Tao Of Backup Wailing Wall Story
Of Best, and Worst, Laid Plans
This type of event is not for the "faint-hearted" or those who stress over the safest way of driving to the super market; I qualify for both and am pretty sure it has taken decades off of my lifespan.
I had been working a "temporary" position at a US university for 3 years and had finally earned the right for a permanent position. After nearly loosing the position to a meteorologist (that is another story altogether,) I finally had a permanent position. That is when the worst possible thing happened.
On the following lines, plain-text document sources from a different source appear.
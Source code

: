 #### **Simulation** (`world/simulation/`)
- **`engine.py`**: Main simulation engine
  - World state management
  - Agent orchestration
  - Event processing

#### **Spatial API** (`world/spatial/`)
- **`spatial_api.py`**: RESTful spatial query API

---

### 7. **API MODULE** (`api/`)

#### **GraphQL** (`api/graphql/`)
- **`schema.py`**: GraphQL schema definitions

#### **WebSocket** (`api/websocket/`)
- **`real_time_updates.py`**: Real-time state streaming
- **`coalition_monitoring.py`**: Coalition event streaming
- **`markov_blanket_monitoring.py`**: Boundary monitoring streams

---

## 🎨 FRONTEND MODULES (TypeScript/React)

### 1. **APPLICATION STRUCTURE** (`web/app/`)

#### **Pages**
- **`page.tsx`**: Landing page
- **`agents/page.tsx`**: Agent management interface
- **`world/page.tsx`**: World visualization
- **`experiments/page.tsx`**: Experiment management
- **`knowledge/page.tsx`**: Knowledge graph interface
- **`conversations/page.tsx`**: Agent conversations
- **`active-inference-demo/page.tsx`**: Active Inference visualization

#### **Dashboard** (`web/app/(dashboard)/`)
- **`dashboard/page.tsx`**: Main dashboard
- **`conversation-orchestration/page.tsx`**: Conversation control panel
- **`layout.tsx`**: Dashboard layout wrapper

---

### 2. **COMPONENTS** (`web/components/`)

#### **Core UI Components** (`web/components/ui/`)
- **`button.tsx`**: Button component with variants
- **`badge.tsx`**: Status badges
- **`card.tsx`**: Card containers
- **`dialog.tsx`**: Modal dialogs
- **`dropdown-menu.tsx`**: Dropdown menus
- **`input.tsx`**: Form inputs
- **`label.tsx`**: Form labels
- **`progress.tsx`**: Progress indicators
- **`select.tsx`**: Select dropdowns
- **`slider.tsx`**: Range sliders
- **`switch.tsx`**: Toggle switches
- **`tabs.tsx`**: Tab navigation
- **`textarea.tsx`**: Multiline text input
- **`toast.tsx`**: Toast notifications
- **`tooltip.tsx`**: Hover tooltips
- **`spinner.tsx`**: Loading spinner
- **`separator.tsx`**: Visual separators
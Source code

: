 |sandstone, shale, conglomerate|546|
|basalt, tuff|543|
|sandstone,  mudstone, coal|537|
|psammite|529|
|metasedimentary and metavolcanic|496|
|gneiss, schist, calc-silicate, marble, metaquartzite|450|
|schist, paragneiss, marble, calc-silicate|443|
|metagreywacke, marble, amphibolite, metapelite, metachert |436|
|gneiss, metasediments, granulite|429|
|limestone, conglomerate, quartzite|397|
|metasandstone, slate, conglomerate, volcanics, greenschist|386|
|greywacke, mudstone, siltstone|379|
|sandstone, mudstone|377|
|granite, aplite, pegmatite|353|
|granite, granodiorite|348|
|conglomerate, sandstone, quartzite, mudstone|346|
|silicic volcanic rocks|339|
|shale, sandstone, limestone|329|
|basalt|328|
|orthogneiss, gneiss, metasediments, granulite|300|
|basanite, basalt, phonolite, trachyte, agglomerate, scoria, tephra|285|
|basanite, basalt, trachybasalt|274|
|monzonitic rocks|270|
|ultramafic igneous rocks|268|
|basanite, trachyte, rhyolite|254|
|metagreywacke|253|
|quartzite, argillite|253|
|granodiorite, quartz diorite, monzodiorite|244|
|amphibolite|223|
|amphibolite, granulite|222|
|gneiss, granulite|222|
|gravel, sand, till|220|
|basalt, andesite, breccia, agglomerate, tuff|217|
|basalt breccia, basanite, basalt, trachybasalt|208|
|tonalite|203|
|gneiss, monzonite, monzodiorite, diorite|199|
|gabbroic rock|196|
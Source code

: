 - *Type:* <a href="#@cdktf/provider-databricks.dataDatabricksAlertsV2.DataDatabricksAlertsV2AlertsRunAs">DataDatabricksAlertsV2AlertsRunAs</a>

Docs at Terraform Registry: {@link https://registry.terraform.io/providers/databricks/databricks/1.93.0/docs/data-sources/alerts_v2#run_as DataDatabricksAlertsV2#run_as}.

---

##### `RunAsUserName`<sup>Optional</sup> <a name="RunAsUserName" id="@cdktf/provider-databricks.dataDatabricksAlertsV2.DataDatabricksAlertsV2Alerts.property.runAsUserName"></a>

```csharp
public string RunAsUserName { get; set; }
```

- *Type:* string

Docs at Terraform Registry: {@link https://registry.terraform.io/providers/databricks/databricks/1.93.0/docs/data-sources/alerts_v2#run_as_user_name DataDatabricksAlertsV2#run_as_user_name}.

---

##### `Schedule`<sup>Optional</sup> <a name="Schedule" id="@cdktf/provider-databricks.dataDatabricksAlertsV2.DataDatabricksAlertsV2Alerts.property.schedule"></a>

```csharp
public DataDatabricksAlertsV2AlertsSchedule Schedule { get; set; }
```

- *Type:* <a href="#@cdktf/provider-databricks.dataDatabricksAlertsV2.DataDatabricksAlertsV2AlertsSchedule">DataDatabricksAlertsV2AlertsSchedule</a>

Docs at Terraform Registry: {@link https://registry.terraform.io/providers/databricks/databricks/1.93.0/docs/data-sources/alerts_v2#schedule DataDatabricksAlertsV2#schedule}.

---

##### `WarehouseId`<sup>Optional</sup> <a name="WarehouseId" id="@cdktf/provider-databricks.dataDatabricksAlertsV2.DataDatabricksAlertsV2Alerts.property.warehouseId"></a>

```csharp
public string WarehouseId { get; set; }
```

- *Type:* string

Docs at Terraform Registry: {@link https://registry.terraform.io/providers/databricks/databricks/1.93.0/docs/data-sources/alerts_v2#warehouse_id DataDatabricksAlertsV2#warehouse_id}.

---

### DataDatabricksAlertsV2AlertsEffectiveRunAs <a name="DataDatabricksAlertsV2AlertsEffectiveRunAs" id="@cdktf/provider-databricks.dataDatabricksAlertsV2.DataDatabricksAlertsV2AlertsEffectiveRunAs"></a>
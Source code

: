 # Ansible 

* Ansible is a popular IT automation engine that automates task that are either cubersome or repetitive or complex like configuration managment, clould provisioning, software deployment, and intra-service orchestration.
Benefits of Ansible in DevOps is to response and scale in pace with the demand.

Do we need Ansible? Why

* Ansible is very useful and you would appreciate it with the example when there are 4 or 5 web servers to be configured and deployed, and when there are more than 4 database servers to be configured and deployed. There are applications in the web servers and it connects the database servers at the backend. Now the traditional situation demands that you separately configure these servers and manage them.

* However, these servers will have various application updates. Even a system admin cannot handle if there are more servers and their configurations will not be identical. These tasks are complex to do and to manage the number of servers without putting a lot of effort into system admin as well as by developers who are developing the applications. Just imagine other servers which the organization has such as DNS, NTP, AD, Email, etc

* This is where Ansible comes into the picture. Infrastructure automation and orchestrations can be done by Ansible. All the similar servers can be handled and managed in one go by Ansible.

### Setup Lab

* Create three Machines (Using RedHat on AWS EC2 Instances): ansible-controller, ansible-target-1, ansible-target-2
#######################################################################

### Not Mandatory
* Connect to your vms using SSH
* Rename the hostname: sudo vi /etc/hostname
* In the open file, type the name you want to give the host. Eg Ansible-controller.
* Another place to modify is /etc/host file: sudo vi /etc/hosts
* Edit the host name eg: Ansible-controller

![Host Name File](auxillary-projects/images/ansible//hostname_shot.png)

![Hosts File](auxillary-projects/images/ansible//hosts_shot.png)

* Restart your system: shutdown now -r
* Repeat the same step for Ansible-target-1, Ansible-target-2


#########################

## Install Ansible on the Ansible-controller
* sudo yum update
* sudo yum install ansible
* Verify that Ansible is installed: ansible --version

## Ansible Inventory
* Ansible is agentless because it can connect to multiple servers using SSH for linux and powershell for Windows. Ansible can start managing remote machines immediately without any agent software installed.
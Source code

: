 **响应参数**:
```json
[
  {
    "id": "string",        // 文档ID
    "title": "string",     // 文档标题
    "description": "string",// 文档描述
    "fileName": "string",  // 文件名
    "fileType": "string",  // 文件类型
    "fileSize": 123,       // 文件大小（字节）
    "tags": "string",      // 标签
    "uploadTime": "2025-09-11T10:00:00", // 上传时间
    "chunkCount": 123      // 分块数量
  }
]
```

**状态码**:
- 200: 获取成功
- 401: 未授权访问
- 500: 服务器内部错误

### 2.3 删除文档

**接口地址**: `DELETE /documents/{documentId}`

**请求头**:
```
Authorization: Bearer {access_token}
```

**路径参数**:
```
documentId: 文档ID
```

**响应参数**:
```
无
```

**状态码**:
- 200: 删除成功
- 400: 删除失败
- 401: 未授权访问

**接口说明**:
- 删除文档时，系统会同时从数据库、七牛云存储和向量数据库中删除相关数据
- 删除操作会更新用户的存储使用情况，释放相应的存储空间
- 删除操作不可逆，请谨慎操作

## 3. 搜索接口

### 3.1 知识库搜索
My co-worker and boss had been actively providing network, server, and customer service support for about 2 years before I arrived at the job. The backup device had also been in service for about the same amount of time (that is about 4 years.) It was a 4mm DAT drive that was cleaned "whenever" and had probably expired about 3 years before the fatefull event. To make a long story short, the non-mirrored and striped hard drives of our newly commissioned NT 3.51 server took a dump on Friday and I was low man on the totem.
It wasn't that the tapes were bad, just that there was no data properly recorded on them; if a new tape drive can't read six tapes recorded by another device, then it is probably the recorder that is bad. The seventh tape took...kinda. So, we were stuck with six business days of data lost. Thankfully, I was not held accountable for this incident, I was just "the messenger."
The drives were summarily sent to a data recovery firm that was not too happy about informing us of the fact that Microsoft was not willing to provide them with the necessary information to recover the raw data from the plates of the hd's we had sent them. Recovery from this event took 2 weeks and untold overtime hours of work for those that had to re-enter the information from printed copies.
After the fall-out, the 4mm tape drive was replaced by an 8mm tape drive (go figure) that strangely enough is still in use today. An additional drive of the same make and model was purched 2 years later and another drive of a different model was summarily purchased later that year. The administrators determined that the previous failure was not due to the age of the equipment but the age of the media. Their solution was buying one tape for each week, archiving each one, and spending over $10,000 in the process.
It has fallen on my shoulders to take over responsibility for backups with these 3 tape drives, 2 of which are older than the original one that had failed. I've spent a week attempting to re-use some of the 1000+ "used only once" tapes and have experienced a success ratio of 50%; quel suprise!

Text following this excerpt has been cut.